In the era when upper body strength equated to military might, the organization of armies made it relatively straightforward for male armies to do this. The constant deaths in pregnancy and disability during pregnancy made it hard for female armies to do this, despite the Scythians. It was not a coincidence that armies were known for rape. It was, obviously, advantageous in Darwinian reproduction terms for a man to rape hundreds of women who were forced to bear his children... so certain men who could do this, did this.

Technological development in the military eliminated the physical advantage of men in conquest. No strength needed to shoot or bomb people. And widespread reliable birth control and abortion eliminated the disability of constant pregnancy for women.
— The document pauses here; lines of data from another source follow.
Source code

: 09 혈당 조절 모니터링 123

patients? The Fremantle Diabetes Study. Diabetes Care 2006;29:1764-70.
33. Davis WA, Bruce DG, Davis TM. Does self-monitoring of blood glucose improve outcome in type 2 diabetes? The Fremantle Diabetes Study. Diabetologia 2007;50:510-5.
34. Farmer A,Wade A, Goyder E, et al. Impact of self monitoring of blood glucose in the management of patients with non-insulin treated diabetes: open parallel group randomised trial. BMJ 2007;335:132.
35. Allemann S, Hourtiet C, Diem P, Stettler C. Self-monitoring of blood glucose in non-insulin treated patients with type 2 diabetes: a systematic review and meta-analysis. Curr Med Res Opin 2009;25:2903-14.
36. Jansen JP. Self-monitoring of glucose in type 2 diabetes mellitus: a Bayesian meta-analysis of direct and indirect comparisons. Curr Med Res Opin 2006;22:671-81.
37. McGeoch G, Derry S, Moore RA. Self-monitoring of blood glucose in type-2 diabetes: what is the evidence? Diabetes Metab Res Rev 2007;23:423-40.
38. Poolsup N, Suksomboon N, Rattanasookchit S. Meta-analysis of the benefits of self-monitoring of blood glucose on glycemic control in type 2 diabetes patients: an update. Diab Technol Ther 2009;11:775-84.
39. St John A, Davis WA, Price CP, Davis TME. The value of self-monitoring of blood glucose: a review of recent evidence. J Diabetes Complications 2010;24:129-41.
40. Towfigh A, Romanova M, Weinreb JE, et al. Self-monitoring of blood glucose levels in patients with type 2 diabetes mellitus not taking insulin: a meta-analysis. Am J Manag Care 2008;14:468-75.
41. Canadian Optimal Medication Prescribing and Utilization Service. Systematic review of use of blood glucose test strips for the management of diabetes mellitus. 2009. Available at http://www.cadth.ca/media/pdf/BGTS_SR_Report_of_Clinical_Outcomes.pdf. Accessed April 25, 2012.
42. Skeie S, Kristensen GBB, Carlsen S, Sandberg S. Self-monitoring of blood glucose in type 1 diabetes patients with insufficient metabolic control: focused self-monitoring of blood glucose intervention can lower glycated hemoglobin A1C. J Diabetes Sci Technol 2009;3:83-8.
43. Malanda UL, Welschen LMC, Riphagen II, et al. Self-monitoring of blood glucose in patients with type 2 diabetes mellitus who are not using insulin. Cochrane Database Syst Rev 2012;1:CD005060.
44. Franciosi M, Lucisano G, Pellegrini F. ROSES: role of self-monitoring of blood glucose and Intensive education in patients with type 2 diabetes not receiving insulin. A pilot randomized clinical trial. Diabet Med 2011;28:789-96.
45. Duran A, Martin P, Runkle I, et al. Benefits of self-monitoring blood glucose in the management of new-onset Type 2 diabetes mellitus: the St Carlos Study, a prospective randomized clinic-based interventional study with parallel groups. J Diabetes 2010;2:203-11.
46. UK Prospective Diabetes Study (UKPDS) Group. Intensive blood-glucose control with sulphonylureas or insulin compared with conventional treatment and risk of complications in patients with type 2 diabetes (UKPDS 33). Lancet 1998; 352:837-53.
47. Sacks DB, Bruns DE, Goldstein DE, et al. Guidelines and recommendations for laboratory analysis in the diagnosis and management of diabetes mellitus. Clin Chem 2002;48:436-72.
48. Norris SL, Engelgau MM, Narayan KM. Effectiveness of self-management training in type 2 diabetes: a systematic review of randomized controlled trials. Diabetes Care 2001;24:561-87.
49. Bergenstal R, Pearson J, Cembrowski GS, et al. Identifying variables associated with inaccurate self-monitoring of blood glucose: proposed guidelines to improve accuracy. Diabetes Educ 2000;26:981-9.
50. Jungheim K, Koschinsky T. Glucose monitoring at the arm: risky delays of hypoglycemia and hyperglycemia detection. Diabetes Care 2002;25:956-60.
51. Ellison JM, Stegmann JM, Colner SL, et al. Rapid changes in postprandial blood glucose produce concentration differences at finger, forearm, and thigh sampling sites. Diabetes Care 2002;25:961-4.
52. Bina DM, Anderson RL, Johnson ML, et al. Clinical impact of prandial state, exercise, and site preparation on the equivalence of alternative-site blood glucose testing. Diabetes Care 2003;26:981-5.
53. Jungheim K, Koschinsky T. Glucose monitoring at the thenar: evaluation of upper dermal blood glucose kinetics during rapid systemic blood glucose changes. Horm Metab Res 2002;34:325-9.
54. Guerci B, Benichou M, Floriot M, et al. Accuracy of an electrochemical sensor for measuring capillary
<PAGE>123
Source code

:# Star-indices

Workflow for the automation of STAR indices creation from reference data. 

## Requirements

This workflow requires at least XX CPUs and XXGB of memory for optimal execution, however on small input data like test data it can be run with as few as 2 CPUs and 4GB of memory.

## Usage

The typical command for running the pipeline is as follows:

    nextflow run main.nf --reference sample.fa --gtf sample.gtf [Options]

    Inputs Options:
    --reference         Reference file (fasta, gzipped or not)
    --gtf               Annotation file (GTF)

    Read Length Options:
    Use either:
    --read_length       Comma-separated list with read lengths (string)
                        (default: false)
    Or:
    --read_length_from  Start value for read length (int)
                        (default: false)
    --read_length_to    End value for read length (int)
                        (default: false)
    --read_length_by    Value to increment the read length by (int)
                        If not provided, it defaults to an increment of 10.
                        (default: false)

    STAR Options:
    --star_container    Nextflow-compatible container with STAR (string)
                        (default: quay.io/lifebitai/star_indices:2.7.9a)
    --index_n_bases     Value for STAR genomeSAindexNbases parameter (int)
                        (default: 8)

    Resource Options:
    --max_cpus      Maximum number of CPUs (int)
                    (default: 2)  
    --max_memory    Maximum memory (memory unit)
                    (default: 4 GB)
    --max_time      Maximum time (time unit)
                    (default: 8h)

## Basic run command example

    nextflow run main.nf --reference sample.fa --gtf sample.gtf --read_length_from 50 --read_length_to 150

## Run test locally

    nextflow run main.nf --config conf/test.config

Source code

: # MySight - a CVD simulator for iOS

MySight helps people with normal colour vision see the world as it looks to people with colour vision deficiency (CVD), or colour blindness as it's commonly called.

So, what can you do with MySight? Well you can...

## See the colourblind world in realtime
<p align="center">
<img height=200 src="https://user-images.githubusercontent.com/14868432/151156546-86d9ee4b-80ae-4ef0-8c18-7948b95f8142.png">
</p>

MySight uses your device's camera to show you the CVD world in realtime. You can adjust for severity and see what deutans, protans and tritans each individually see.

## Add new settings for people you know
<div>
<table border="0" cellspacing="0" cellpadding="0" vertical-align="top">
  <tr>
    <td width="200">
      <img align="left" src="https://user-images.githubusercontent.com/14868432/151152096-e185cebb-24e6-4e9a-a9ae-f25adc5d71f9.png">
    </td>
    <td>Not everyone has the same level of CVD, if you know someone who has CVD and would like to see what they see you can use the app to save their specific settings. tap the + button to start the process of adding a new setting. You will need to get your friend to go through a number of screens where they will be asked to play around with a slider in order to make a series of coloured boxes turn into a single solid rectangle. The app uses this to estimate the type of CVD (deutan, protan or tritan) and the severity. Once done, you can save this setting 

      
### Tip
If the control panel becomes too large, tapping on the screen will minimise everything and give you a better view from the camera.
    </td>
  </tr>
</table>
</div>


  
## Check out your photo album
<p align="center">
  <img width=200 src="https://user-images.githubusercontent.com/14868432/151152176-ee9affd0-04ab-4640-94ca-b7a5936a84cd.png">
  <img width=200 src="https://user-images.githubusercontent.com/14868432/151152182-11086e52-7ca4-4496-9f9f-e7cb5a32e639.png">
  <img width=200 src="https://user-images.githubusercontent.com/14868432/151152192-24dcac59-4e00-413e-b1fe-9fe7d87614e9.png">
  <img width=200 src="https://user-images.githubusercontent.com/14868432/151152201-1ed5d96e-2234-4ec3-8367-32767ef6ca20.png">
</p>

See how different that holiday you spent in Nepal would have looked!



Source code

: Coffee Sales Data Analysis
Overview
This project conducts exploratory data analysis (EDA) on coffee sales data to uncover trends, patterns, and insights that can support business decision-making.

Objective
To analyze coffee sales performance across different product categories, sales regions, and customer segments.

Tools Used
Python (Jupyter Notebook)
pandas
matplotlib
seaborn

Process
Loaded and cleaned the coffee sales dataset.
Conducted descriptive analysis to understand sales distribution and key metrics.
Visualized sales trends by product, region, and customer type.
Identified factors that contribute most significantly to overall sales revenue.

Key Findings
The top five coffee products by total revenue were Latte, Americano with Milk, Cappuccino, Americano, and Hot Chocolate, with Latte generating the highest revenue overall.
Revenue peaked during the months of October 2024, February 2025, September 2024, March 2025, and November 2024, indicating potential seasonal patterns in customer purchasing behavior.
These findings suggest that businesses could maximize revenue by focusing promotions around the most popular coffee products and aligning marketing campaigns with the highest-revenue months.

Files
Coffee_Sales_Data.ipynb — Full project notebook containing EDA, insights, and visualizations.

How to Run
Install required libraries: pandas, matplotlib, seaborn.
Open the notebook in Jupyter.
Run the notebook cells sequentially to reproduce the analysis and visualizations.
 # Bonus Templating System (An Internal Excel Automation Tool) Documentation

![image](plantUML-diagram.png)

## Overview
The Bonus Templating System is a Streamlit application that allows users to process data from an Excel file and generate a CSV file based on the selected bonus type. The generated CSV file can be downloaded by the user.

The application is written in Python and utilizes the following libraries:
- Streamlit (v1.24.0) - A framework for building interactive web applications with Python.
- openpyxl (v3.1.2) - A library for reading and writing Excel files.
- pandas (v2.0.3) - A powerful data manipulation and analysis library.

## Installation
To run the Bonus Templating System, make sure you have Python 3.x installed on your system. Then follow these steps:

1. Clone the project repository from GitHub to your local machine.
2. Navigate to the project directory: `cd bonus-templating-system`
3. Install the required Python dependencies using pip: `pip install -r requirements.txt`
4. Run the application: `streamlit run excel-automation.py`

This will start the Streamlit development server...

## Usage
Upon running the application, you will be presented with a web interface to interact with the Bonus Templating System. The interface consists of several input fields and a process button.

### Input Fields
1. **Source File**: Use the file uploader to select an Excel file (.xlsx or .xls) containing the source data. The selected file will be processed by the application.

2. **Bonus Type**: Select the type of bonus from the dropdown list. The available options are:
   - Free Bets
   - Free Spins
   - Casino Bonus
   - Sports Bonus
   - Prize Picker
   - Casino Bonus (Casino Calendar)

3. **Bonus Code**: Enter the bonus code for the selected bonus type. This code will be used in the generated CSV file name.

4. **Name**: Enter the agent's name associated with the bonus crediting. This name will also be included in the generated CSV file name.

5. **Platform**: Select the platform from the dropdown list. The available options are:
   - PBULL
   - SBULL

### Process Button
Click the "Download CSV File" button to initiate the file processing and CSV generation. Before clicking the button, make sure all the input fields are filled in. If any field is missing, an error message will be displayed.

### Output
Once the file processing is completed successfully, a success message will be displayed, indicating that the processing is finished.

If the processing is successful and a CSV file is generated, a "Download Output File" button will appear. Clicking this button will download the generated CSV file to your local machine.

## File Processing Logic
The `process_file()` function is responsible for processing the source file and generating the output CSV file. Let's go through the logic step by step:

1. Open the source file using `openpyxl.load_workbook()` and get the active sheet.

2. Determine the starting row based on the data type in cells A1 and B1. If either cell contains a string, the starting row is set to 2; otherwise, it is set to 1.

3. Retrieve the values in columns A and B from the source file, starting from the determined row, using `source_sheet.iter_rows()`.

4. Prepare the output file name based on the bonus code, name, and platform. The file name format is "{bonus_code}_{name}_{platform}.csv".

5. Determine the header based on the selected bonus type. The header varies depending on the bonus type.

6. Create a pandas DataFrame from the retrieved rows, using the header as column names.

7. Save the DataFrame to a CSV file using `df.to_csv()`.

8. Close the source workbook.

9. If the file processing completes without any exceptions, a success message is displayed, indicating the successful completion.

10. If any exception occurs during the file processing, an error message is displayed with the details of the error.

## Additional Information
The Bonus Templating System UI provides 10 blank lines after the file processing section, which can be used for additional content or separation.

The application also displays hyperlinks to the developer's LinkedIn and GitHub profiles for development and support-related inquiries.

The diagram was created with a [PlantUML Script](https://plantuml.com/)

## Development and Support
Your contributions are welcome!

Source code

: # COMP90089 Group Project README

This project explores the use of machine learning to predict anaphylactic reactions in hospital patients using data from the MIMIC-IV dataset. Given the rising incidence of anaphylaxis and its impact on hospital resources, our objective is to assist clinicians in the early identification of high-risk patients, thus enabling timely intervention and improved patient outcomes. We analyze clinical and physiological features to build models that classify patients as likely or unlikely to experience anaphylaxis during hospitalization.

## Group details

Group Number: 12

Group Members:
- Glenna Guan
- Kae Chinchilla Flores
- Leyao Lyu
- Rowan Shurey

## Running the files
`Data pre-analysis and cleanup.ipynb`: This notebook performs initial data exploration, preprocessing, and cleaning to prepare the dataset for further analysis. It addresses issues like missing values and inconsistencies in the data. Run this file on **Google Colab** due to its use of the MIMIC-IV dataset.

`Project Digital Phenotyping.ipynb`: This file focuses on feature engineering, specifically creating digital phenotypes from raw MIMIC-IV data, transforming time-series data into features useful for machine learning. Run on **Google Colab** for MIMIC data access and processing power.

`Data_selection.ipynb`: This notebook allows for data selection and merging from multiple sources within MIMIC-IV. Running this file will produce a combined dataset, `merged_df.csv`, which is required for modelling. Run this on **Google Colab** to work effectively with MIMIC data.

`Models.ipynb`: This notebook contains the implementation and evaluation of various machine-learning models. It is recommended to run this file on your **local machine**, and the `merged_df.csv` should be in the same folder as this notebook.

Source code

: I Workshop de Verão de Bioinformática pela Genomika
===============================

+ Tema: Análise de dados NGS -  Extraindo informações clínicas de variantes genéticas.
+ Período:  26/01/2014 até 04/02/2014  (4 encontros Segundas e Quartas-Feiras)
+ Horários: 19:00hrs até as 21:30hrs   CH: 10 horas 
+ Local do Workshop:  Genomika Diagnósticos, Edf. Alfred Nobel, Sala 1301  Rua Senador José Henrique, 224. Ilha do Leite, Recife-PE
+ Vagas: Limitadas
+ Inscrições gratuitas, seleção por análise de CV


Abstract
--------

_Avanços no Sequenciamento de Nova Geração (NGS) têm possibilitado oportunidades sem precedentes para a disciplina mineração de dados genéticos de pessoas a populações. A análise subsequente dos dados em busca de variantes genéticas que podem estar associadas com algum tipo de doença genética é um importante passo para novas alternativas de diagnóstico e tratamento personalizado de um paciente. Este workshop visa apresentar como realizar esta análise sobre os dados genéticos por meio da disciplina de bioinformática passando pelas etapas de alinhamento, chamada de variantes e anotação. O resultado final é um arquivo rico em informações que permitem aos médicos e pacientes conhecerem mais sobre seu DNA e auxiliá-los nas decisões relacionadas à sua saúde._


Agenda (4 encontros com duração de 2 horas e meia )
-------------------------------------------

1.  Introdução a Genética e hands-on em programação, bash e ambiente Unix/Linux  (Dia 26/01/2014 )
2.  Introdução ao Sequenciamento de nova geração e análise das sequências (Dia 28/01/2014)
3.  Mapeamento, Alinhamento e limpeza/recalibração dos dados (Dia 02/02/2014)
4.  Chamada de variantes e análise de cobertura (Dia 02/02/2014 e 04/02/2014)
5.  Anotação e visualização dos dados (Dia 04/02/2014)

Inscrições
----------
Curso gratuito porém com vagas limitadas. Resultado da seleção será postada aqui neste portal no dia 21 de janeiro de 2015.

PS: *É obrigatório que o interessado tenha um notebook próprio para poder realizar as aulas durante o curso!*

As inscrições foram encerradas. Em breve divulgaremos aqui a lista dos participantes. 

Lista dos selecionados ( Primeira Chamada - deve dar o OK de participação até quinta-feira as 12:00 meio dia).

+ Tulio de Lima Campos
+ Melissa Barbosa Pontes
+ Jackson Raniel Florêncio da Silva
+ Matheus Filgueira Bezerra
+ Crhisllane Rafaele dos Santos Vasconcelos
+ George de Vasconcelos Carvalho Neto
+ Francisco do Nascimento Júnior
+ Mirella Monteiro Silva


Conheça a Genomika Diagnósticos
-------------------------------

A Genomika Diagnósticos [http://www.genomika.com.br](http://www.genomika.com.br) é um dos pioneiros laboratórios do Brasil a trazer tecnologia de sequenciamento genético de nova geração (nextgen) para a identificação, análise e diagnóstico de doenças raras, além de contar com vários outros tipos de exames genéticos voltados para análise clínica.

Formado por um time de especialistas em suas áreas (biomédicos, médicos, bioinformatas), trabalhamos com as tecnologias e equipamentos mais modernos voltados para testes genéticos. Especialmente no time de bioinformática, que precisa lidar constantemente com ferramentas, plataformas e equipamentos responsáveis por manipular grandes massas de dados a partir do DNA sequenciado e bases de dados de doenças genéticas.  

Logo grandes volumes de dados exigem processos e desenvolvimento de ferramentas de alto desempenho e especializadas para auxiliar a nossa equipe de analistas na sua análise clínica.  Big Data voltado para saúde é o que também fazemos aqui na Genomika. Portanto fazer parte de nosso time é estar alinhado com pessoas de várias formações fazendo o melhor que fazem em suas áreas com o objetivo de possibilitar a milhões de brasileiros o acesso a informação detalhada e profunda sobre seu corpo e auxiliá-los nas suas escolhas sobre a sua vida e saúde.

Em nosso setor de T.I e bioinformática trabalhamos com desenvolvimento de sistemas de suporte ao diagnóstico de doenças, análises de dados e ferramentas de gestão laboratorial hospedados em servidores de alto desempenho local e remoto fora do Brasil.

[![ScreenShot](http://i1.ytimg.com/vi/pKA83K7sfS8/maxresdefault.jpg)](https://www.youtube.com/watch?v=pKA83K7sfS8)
What you're seeing after 1870 is that education and expertise become the sources of military power.

Expand full comment

I should note that if you collaborate with the right people, you have the beginnings of a book on the economic history of women's rights, and its connection to the technology of birth control. I'm sure there have been others. But you could do a good one. Gotta cross the quad and talk to the women's studies departments and the history departments though...

I have probably noted before that H G Wells stated that Margaret Sanger would have more impact than any other reformer on changing the future. I believe he was right.

Expand full comment

> But surely even in the Agrarian Age a shift to a society with less male supremacy would have been a positive-sum change?

The entire point of the Agrarian Age is "someone goes and develops armies; now everyone must extract the surplus to feed one because there's no one left unconquered".

We see this in the Y-chromosome diversity bottleneck; if you're a man, and you don't control an army, your reproductive fitness drops into "lineage extinct" territory.

What we don't see directly but can surely infer from other parts of history and the evidence that X-chromosome diversity doesn't even blip is that one of the core ways you create an army is by supplying women to the troops. Like control of reproduction by men being foundational -- rather than consequential -- with respect to patriarchy, "women, cattle, and slaves" are foundational loot categories for the creation of armies.

What you're seeing since 1870 is the product of agricultural productivity; the limit is no longer how many troops you can _feed_ but how many troops you can _arm_. Which gives us the mass armies of the Napoleonic Wars and by 1870 gives us sharp industrial constraints; cartridge firearms, interchangeable parts, and industrial chemistry create an education contest. There's no reason you can't educate women to do these things (women have been doing difficult complex labour all along), and once it's a pure numbers game you pretty much must do so.

Power matters as much as exchange. (Exchange may create power, but the types of exchange you can have are constrained by the structures of material and political power.)